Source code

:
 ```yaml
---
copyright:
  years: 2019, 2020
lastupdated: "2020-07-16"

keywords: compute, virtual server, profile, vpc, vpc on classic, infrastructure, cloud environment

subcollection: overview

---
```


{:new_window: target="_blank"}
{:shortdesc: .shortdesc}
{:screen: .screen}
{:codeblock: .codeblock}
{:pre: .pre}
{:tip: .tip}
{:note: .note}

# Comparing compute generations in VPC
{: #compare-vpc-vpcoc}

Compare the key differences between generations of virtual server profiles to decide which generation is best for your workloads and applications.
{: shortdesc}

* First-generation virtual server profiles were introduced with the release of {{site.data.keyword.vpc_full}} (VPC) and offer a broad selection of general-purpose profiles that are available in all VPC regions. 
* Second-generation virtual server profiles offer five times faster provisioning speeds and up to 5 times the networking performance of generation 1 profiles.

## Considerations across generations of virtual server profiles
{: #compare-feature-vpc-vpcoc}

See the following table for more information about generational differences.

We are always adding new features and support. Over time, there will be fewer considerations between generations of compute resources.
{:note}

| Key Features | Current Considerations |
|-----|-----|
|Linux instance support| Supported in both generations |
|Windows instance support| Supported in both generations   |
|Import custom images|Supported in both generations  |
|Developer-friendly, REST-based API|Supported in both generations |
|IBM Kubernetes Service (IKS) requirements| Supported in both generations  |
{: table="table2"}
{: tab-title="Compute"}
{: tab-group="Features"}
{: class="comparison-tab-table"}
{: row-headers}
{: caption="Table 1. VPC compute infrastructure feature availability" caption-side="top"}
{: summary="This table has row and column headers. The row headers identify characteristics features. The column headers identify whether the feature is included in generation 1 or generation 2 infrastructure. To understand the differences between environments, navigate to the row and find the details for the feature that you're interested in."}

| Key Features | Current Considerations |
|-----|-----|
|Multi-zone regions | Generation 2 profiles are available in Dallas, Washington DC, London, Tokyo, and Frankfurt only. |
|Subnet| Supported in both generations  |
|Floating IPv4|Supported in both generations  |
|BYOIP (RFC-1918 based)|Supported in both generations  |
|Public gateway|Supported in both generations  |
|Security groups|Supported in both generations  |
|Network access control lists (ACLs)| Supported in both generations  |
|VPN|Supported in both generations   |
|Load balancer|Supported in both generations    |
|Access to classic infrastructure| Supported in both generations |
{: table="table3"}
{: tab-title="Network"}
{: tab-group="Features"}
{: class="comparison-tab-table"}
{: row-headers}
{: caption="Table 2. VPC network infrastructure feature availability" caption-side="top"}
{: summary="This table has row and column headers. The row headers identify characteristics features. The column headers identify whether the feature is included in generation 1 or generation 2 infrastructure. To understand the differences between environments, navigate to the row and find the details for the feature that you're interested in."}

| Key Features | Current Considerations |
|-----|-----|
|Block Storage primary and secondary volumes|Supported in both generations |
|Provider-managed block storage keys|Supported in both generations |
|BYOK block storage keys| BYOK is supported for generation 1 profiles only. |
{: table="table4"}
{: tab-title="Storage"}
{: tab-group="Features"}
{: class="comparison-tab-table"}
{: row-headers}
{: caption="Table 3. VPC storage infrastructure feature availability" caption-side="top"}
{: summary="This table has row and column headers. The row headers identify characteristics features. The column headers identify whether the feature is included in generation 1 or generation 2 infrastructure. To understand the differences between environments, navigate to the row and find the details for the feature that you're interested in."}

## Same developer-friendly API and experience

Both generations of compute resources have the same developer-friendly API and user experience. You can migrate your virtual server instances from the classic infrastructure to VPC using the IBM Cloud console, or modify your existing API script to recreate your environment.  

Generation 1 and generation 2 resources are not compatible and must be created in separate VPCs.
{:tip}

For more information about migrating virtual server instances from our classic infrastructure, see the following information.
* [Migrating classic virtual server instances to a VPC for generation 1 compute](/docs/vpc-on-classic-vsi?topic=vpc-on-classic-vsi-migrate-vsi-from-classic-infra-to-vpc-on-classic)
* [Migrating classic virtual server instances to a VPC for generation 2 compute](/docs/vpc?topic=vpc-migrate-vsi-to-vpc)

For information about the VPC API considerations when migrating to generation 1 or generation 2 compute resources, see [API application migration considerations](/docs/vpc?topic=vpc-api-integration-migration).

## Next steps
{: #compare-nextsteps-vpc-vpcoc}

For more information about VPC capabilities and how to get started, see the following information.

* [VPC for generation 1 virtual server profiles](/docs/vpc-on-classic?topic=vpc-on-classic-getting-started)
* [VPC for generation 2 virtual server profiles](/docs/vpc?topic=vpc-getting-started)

WORK TO BE COMPLETED: Extract, from the listing above, every line where the string "based" occurs.

WRITTEN REPLY:
|Developer-friendly, REST-based API|Supported in both generations |
|BYOIP (RFC-1918 based)|Supported in both generations  |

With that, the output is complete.